Lesson Introduction

Hello there! Today, we're going to talk about handling missing values in datasets for machine learning. Why is this important? Imagine you are building a model to predict house prices, but some houses are missing information about their size or the number of bedrooms. These missing values can affect the performance of your model. In this lesson, you'll learn why data might be missing, different ways to handle it, and how to use Python libraries to do so.

By the end of this lesson, you'll know why handling missing values is crucial, understand different strategies to deal with them, and be able to use Python tools to handle missing data efficiently.

Understanding Missing Values

Why does data go missing? There are many reasons:

  1. Human Error: Sometimes, people forget to fill in all the fields when entering data.
  2. System Error: Occasionally, the system that collects the data might have problems.
  3. Other Reasons: Data may be intentionally left out for privacy reasons.
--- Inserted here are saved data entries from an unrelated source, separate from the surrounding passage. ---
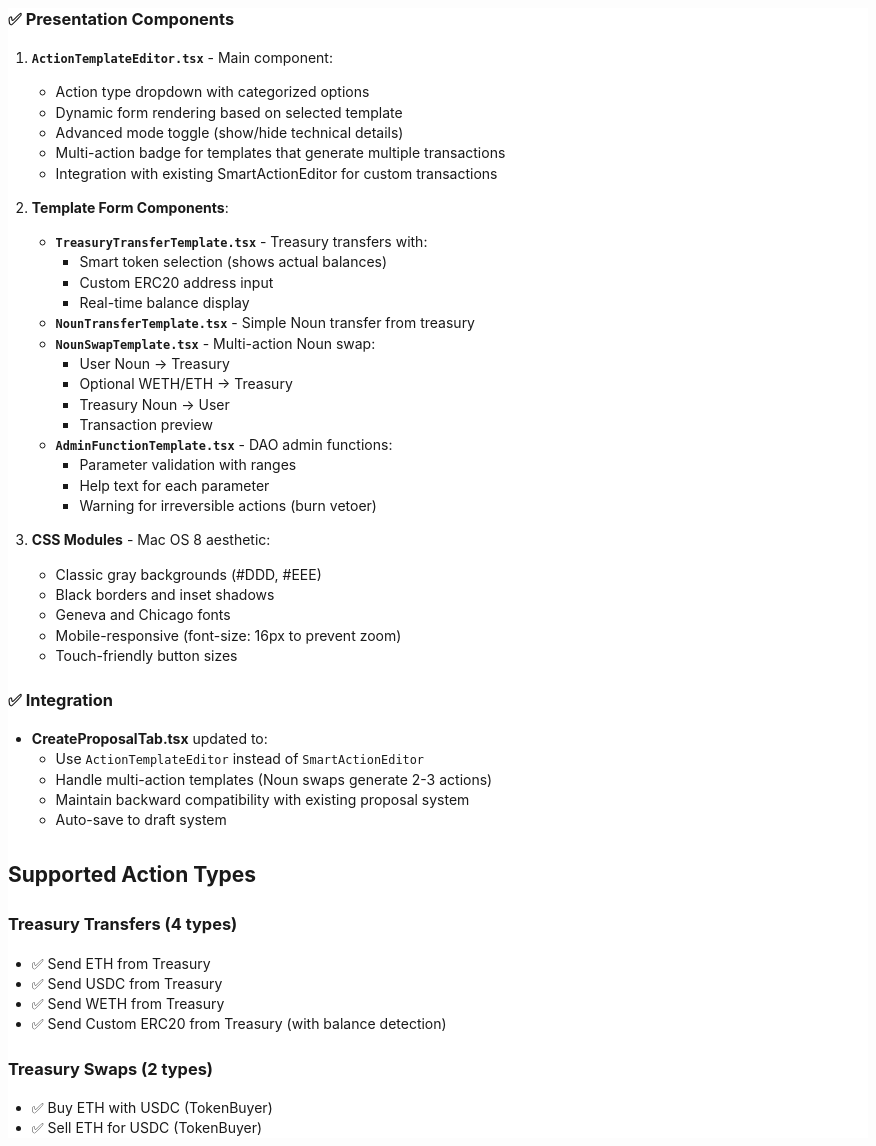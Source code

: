 ### ✅ Presentation Components

1. **`ActionTemplateEditor.tsx`** - Main component:
   - Action type dropdown with categorized options
   - Dynamic form rendering based on selected template
   - Advanced mode toggle (show/hide technical details)
   - Multi-action badge for templates that generate multiple transactions
   - Integration with existing SmartActionEditor for custom transactions

2. **Template Form Components**:
   - **`TreasuryTransferTemplate.tsx`** - Treasury transfers with:
     - Smart token selection (shows actual balances)
     - Custom ERC20 address input
     - Real-time balance display
   - **`NounTransferTemplate.tsx`** - Simple Noun transfer from treasury
   - **`NounSwapTemplate.tsx`** - Multi-action Noun swap:
     - User Noun → Treasury
     - Optional WETH/ETH → Treasury
     - Treasury Noun → User
     - Transaction preview
   - **`AdminFunctionTemplate.tsx`** - DAO admin functions:
     - Parameter validation with ranges
     - Help text for each parameter
     - Warning for irreversible actions (burn vetoer)

3. **CSS Modules** - Mac OS 8 aesthetic:
   - Classic gray backgrounds (#DDD, #EEE)
   - Black borders and inset shadows
   - Geneva and Chicago fonts
   - Mobile-responsive (font-size: 16px to prevent zoom)
   - Touch-friendly button sizes

### ✅ Integration

- **CreateProposalTab.tsx** updated to:
  - Use `ActionTemplateEditor` instead of `SmartActionEditor`
  - Handle multi-action templates (Noun swaps generate 2-3 actions)
  - Maintain backward compatibility with existing proposal system
  - Auto-save to draft system

## Supported Action Types

### Treasury Transfers (4 types)
- ✅ Send ETH from Treasury
- ✅ Send USDC from Treasury
- ✅ Send WETH from Treasury
- ✅ Send Custom ERC20 from Treasury (with balance detection)

### Treasury Swaps (2 types)
- ✅ Buy ETH with USDC (TokenBuyer)
- ✅ Sell ETH for USDC (TokenBuyer)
There are three common types of missing data:

  • MCAR (Missing Completely at Random): The data is missing randomly without any pattern.
  • MAR (Missing at Random): There is a pattern, but it is not related to the missing data itself.
  • MNAR (Missing Not at Random): There is a pattern related to why the data is missing.
Strategies for Handling Missing Values

Handling missing values can be done in several ways:

  1. If the missing data is a small percentage, you might just delete those rows or columns. But be careful: if you remove too much data, you might lose important information.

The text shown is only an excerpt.